WHAT IS REQUIRED: Do any lines in the data below contain "using"? If so, copy every one of them.

INPUT DATA Block Start

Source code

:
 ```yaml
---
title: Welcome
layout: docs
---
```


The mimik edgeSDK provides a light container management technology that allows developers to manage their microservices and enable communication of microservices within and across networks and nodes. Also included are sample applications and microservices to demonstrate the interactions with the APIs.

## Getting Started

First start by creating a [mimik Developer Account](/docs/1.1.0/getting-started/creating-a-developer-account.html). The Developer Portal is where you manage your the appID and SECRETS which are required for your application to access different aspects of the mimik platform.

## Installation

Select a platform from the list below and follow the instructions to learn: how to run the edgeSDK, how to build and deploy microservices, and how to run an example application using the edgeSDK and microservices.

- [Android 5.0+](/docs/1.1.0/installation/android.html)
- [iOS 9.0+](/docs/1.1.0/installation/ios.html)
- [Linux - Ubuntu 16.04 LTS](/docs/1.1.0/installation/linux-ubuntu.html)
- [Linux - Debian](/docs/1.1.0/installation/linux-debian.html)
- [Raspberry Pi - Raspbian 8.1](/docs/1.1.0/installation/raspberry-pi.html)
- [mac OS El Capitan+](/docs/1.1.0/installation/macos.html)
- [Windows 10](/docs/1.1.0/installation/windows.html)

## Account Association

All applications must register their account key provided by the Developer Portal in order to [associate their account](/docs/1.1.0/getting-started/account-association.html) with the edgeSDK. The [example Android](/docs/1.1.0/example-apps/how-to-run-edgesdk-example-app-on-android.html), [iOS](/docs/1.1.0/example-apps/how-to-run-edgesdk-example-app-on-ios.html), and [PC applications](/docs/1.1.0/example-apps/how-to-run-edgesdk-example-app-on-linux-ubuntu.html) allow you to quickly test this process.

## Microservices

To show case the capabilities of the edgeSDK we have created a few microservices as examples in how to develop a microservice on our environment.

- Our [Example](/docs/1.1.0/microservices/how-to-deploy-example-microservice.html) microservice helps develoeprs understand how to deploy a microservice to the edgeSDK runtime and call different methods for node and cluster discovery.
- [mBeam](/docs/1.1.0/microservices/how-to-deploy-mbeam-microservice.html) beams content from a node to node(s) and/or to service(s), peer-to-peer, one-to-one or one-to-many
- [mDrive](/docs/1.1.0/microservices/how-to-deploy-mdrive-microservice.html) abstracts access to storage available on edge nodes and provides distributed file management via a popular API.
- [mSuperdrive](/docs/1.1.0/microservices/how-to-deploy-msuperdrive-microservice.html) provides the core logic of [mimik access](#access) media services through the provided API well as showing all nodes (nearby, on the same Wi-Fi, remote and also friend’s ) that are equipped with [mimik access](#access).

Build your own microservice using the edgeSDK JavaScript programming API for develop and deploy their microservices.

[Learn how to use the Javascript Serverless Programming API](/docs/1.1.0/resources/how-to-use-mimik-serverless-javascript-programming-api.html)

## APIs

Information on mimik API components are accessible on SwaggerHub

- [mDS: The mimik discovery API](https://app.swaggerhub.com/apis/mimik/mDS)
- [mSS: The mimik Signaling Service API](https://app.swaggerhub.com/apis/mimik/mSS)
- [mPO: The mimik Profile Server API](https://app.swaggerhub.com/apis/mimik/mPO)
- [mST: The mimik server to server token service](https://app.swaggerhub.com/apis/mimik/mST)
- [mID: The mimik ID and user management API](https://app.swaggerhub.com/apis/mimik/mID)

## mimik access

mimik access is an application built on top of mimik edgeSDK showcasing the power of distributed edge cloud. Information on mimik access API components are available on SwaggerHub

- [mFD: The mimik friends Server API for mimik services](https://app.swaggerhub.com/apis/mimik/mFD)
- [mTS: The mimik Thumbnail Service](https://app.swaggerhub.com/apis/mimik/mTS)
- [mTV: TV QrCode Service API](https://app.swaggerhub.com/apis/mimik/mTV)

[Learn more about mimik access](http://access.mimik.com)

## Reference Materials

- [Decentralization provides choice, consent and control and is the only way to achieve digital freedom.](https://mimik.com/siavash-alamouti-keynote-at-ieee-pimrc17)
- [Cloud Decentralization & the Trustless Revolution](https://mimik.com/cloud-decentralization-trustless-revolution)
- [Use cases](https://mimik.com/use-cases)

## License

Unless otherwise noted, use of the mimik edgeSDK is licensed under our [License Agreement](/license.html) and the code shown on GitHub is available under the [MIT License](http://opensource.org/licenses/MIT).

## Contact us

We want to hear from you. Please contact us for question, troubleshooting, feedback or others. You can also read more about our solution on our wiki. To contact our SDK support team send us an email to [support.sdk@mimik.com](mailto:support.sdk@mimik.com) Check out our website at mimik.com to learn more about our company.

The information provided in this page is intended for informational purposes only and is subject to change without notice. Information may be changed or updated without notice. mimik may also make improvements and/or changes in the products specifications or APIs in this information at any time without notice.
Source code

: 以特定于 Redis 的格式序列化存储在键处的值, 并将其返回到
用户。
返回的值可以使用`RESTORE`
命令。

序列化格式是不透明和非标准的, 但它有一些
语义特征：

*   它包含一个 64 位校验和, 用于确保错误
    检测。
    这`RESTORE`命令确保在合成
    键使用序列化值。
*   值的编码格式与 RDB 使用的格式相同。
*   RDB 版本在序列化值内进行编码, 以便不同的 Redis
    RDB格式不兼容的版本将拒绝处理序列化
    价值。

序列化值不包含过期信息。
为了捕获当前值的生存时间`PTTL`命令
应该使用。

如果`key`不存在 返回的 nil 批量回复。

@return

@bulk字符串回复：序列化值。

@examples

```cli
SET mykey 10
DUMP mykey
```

INPUT DATA Block End
INPUT DATA Block Start

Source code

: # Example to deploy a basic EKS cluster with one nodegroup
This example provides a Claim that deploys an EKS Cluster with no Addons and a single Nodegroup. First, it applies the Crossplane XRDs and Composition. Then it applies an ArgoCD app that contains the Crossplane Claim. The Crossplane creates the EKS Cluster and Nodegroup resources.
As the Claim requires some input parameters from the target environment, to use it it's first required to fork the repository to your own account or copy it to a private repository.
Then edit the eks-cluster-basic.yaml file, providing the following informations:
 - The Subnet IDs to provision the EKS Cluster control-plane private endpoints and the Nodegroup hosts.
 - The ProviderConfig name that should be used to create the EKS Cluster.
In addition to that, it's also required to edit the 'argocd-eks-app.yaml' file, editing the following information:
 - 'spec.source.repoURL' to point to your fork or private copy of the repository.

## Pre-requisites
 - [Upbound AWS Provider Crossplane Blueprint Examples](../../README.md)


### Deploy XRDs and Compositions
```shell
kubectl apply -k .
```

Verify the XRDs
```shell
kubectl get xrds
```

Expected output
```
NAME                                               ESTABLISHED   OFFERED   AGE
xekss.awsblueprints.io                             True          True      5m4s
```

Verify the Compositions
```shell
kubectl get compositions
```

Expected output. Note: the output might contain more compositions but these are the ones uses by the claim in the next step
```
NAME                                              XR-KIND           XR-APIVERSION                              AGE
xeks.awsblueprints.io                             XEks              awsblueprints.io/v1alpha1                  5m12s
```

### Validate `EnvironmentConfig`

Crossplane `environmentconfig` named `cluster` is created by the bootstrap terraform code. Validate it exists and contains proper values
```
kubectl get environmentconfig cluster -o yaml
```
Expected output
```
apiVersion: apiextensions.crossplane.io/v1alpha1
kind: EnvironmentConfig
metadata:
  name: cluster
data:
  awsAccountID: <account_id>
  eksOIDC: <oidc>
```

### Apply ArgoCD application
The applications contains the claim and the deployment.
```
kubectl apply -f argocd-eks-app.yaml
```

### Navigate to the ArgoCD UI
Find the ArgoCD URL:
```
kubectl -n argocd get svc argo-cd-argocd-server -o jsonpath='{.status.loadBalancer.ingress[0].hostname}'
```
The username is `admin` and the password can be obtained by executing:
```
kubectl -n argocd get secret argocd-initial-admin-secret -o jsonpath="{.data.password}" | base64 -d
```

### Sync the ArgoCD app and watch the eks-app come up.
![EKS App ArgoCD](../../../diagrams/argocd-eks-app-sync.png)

INPUT DATA Block End

WRITTEN SOLUTION:
Select a platform from the list below and follow the instructions to learn: how to run the edgeSDK, how to build and deploy microservices, and how to run an example application using the edgeSDK and microservices.
Build your own microservice using the edgeSDK JavaScript programming API for develop and deploy their microservices.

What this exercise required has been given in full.